## EXERCISE GOAL
Give back the full set of entries exactly, keeping each line intact.

## EXTRACTED DATA

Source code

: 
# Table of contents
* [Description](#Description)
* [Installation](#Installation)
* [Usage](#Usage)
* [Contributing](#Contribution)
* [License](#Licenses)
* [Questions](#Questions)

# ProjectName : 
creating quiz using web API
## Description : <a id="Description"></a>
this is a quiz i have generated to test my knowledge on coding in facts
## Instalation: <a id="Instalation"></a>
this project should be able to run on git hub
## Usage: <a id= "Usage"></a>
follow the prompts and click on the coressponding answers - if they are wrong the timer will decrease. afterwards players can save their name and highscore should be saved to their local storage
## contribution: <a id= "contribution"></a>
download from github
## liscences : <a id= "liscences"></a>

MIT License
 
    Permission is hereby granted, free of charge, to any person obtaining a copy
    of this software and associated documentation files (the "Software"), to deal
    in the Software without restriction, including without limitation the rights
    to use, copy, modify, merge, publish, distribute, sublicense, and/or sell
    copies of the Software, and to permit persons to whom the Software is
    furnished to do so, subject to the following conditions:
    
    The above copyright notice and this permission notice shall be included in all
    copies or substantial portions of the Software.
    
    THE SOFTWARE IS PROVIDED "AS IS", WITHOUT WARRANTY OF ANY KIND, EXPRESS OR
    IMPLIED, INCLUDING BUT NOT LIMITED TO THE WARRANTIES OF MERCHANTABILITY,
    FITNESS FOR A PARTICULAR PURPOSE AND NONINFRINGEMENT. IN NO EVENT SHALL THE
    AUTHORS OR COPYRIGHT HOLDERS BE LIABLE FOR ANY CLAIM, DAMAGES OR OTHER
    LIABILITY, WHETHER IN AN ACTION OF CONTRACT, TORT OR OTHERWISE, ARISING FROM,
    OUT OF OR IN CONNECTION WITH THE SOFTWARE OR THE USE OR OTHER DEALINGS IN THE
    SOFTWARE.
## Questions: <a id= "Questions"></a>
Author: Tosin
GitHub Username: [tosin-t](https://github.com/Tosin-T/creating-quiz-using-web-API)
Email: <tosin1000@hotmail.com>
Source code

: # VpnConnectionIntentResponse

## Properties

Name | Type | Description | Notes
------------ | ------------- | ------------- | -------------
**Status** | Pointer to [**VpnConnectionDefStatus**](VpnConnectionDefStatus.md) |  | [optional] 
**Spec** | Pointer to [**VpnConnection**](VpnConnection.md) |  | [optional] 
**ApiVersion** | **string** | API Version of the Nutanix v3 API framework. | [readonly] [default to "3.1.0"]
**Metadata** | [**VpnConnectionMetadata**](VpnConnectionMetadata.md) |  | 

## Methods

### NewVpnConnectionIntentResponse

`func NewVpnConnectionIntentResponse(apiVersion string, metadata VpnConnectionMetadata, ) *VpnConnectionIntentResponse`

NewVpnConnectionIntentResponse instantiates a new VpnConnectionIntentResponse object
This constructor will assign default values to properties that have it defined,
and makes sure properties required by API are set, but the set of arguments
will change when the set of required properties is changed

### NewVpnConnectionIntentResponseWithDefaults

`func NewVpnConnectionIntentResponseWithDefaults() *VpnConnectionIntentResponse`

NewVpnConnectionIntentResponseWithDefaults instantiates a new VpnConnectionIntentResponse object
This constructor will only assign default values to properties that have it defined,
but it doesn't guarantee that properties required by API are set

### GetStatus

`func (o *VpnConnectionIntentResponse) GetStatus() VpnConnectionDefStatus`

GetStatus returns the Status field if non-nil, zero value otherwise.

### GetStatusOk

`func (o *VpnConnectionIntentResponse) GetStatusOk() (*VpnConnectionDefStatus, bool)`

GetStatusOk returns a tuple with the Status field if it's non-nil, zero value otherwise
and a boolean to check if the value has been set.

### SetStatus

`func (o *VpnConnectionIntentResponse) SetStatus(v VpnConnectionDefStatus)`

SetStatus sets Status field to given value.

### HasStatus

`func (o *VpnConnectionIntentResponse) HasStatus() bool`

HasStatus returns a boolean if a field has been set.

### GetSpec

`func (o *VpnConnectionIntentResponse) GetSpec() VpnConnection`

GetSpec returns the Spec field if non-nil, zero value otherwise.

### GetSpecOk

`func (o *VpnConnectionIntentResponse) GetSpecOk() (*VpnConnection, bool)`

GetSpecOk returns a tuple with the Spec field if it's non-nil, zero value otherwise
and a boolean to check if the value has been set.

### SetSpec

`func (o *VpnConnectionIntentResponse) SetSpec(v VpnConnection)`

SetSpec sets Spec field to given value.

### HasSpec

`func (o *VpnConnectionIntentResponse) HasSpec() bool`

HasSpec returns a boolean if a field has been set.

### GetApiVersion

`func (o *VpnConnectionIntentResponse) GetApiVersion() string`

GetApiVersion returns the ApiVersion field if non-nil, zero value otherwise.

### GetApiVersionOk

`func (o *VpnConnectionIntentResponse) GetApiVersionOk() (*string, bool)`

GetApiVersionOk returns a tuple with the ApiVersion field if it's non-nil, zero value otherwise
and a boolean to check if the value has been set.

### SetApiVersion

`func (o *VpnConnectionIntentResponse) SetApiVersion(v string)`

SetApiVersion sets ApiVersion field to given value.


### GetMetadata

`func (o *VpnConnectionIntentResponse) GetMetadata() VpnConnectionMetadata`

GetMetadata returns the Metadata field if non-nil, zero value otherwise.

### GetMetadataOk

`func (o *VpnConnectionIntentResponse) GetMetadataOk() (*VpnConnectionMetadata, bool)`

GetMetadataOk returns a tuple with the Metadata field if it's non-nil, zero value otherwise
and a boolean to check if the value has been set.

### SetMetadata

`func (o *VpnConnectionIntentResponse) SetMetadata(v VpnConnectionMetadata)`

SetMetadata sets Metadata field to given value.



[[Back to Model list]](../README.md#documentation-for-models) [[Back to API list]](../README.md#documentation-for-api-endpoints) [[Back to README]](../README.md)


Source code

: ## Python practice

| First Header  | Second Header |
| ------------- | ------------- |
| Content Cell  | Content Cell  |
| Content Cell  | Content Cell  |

## TASK RESPONSE
Source code

: 
# Table of contents
* [Description](#Description)
* [Installation](#Installation)
* [Usage](#Usage)
* [Contributing](#Contribution)
* [License](#Licenses)
* [Questions](#Questions)

# ProjectName : 
creating quiz using web API
## Description : <a id="Description"></a>
this is a quiz i have generated to test my knowledge on coding in facts
## Instalation: <a id="Instalation"></a>
this project should be able to run on git hub
## Usage: <a id= "Usage"></a>
follow the prompts and click on the coressponding answers - if they are wrong the timer will decrease. afterwards players can save their name and highscore should be saved to their local storage
## contribution: <a id= "contribution"></a>
download from github
## liscences : <a id= "liscences"></a>

MIT License
 
    Permission is hereby granted, free of charge, to any person obtaining a copy
    of this software and associated documentation files (the "Software"), to deal
    in the Software without restriction, including without limitation the rights
    to use, copy, modify, merge, publish, distribute, sublicense, and/or sell
    copies of the Software, and to permit persons to whom the Software is
    furnished to do so, subject to the following conditions:
    
    The above copyright notice and this permission notice shall be included in all
    copies or substantial portions of the Software.
    
    THE SOFTWARE IS PROVIDED "AS IS", WITHOUT WARRANTY OF ANY KIND, EXPRESS OR
    IMPLIED, INCLUDING BUT NOT LIMITED TO THE WARRANTIES OF MERCHANTABILITY,
    FITNESS FOR A PARTICULAR PURPOSE AND NONINFRINGEMENT. IN NO EVENT SHALL THE
    AUTHORS OR COPYRIGHT HOLDERS BE LIABLE FOR ANY CLAIM, DAMAGES OR OTHER
    LIABILITY, WHETHER IN AN ACTION OF CONTRACT, TORT OR OTHERWISE, ARISING FROM,
    OUT OF OR IN CONNECTION WITH THE SOFTWARE OR THE USE OR OTHER DEALINGS IN THE
    SOFTWARE.
## Questions: <a id= "Questions"></a>
Author: Tosin
GitHub Username: [tosin-t](https://github.com/Tosin-T/creating-quiz-using-web-API)
Email: <tosin1000@hotmail.com>
Source code

: # VpnConnectionIntentResponse

## Properties

Name | Type | Description | Notes
------------ | ------------- | ------------- | -------------
**Status** | Pointer to [**VpnConnectionDefStatus**](VpnConnectionDefStatus.md) |  | [optional] 
**Spec** | Pointer to [**VpnConnection**](VpnConnection.md) |  | [optional] 
**ApiVersion** | **string** | API Version of the Nutanix v3 API framework. | [readonly] [default to "3.1.0"]
**Metadata** | [**VpnConnectionMetadata**](VpnConnectionMetadata.md) |  | 

## Methods

### NewVpnConnectionIntentResponse

`func NewVpnConnectionIntentResponse(apiVersion string, metadata VpnConnectionMetadata, ) *VpnConnectionIntentResponse`

NewVpnConnectionIntentResponse instantiates a new VpnConnectionIntentResponse object
This constructor will assign default values to properties that have it defined,
and makes sure properties required by API are set, but the set of arguments
will change when the set of required properties is changed

### NewVpnConnectionIntentResponseWithDefaults

`func NewVpnConnectionIntentResponseWithDefaults() *VpnConnectionIntentResponse`

NewVpnConnectionIntentResponseWithDefaults instantiates a new VpnConnectionIntentResponse object
This constructor will only assign default values to properties that have it defined,
but it doesn't guarantee that properties required by API are set

### GetStatus

`func (o *VpnConnectionIntentResponse) GetStatus() VpnConnectionDefStatus`

GetStatus returns the Status field if non-nil, zero value otherwise.

### GetStatusOk

`func (o *VpnConnectionIntentResponse) GetStatusOk() (*VpnConnectionDefStatus, bool)`

GetStatusOk returns a tuple with the Status field if it's non-nil, zero value otherwise
and a boolean to check if the value has been set.

### SetStatus

`func (o *VpnConnectionIntentResponse) SetStatus(v VpnConnectionDefStatus)`

SetStatus sets Status field to given value.

### HasStatus

`func (o *VpnConnectionIntentResponse) HasStatus() bool`

HasStatus returns a boolean if a field has been set.

### GetSpec

`func (o *VpnConnectionIntentResponse) GetSpec() VpnConnection`

GetSpec returns the Spec field if non-nil, zero value otherwise.

### GetSpecOk

`func (o *VpnConnectionIntentResponse) GetSpecOk() (*VpnConnection, bool)`

GetSpecOk returns a tuple with the Spec field if it's non-nil, zero value otherwise
and a boolean to check if the value has been set.

### SetSpec

`func (o *VpnConnectionIntentResponse) SetSpec(v VpnConnection)`

SetSpec sets Spec field to given value.

### HasSpec

`func (o *VpnConnectionIntentResponse) HasSpec() bool`

HasSpec returns a boolean if a field has been set.

### GetApiVersion

`func (o *VpnConnectionIntentResponse) GetApiVersion() string`

GetApiVersion returns the ApiVersion field if non-nil, zero value otherwise.

### GetApiVersionOk

`func (o *VpnConnectionIntentResponse) GetApiVersionOk() (*string, bool)`

GetApiVersionOk returns a tuple with the ApiVersion field if it's non-nil, zero value otherwise
and a boolean to check if the value has been set.

### SetApiVersion

`func (o *VpnConnectionIntentResponse) SetApiVersion(v string)`

SetApiVersion sets ApiVersion field to given value.


### GetMetadata

`func (o *VpnConnectionIntentResponse) GetMetadata() VpnConnectionMetadata`

GetMetadata returns the Metadata field if non-nil, zero value otherwise.

### GetMetadataOk

`func (o *VpnConnectionIntentResponse) GetMetadataOk() (*VpnConnectionMetadata, bool)`

GetMetadataOk returns a tuple with the Metadata field if it's non-nil, zero value otherwise
and a boolean to check if the value has been set.

### SetMetadata

`func (o *VpnConnectionIntentResponse) SetMetadata(v VpnConnectionMetadata)`

SetMetadata sets Metadata field to given value.



[[Back to Model list]](../README.md#documentation-for-models) [[Back to API list]](../README.md#documentation-for-api-endpoints) [[Back to README]](../README.md)


Source code

: ## Python practice

| First Header  | Second Header |
| ------------- | ------------- |
| Content Cell  | Content Cell  |
| Content Cell  | Content Cell  |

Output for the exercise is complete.